- Interactive map of the Harraseeket Inn area

General information
- Location: Freeport, Maine, U.S., 162 Main Street
- Coordinates: 43°51′37″N 70°06′02″W﻿ / ﻿43.8604158°N 70.1006157°W
- Opening: 1984 (42 years ago)

Technical details
- Floor count: 3 (main inn)

Other information
- Number of rooms: 94
- Number of restaurants: 2
- Number of bars: 1
- Parking: Yes

Website
- www.harraseeketinn.com

= Harraseeket Inn =

The Harraseeket Inn (officially The Harraseeket Inn & Event House) is a historic inn on Main Street, U.S. Route 1, in Freeport, Maine, United States. Although today's business was established in 1984, the building it occupies was built in 1854.

== History ==
Nancy Dyer Gray established the Harraseeket Inn in 1984 in an old Cape Cod-style structure, dating to the late 18th century, known as Conant Farm. It was used a stage station, for travelers between Portland and Brunswick, and run by Deborah Rose Dillingham and her husband, a blacksmith. Gray redeveloped the property into an eight-room building now called the Carriage House.

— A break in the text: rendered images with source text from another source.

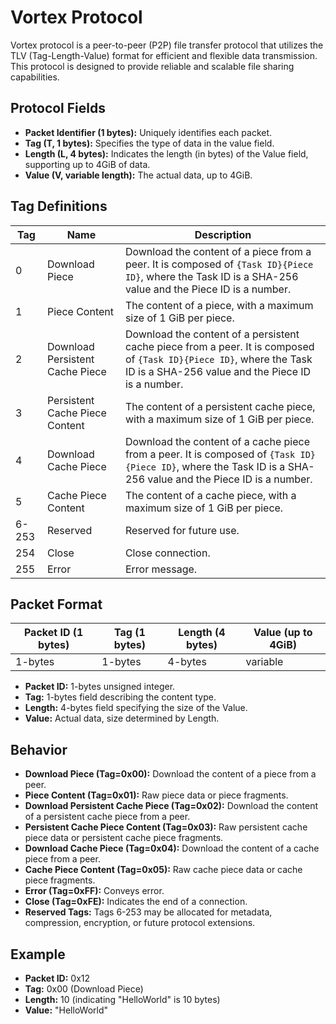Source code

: # Vortex Protocol

Vortex protocol is a peer-to-peer (P2P) file transfer protocol that utilizes the TLV (Tag-Length-Value) format
for efficient and flexible data transmission. This protocol is designed to provide reliable and
scalable file sharing capabilities.

## Protocol Fields

- **Packet Identifier (1 bytes):** Uniquely identifies each packet.
- **Tag (T, 1 bytes):** Specifies the type of data in the value field.
- **Length (L, 4 bytes):** Indicates the length (in bytes) of the Value field, supporting up to 4GiB of data.
- **Value (V, variable length):** The actual data, up to 4GiB.

## Tag Definitions

<!-- markdownlint-disable -->

| Tag   | Name                            | Description                                                                                                                                                               |
| ----- | ------------------------------- | ------------------------------------------------------------------------------------------------------------------------------------------------------------------------- |
| 0     | Download Piece                  | Download the content of a piece from a peer. It is composed of `{Task ID}{Piece ID}`, where the Task ID is a SHA-256 value and the Piece ID is a number.                  |
| 1     | Piece Content                   | The content of a piece, with a maximum size of 1 GiB per piece.                                                                                                           |
| 2     | Download Persistent Cache Piece | Download the content of a persistent cache piece from a peer. It is composed of `{Task ID}{Piece ID}`, where the Task ID is a SHA-256 value and the Piece ID is a number. |
| 3     | Persistent Cache Piece Content  | The content of a persistent cache piece, with a maximum size of 1 GiB per piece.                                                                                          |
| 4     | Download Cache Piece            | Download the content of a cache piece from a peer. It is composed of `{Task ID}{Piece ID}`, where the Task ID is a SHA-256 value and the Piece ID is a number. |
| 5     | Cache Piece Content             | The content of a cache piece, with a maximum size of 1 GiB per piece.                                                                                          |
| 6-253 | Reserved                        | Reserved for future use.                                                                                                                                                  |
| 254   | Close                           | Close connection.                                                                                                                                                         |
| 255   | Error                           | Error message.                                                                                                                                                            |

<!-- markdownlint-restore -->

## Packet Format

| Packet ID (1 bytes) | Tag (1 bytes) | Length (4 bytes) | Value (up to 4GiB) |
| ------------------- | ------------- | ---------------- | ------------------ |
| 1-bytes             | 1-bytes       | 4-bytes          | variable           |

- **Packet ID:** 1-bytes unsigned integer.
- **Tag:** 1-bytes field describing the content type.
- **Length:** 4-bytes field specifying the size of the Value.
- **Value:** Actual data, size determined by Length.

## Behavior

- **Download Piece (Tag=0x00):** Download the content of a piece from a peer.
- **Piece Content (Tag=0x01):** Raw piece data or piece fragments.
- **Download Persistent Cache Piece (Tag=0x02):** Download the content of a persistent cache piece from a peer.
- **Persistent Cache Piece Content (Tag=0x03):** Raw persistent cache piece data or persistent cache piece fragments.
- **Download Cache Piece (Tag=0x04):** Download the content of a cache piece from a peer.
- **Cache Piece Content (Tag=0x05):** Raw cache piece data or cache piece fragments.
- **Error (Tag=0xFF):** Conveys error.
- **Close (Tag=0xFE):** Indicates the end of a connection.
- **Reserved Tags:** Tags 6-253 may be allocated for metadata, compression, encryption, or future protocol extensions.

## Example

- **Packet ID:** 0x12
- **Tag:** 0x00 (Download Piece)
- **Length:** 10 (indicating "HelloWorld" is 10 bytes)
- **Value:** "HelloWorld"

The main inn, situated adjacent to the north, was built in 1854 and originally had fifty-four rooms and included a Greek Revival building formerly called the Sullivan House. This building is now the Broad Arrow Tavern, one of the inn's two restaurants. Its southern wing was built in 1997.

The inn's other restaurant is the Maine Harvest Dining Room.

It has ninety-four rooms, including nine townhouses.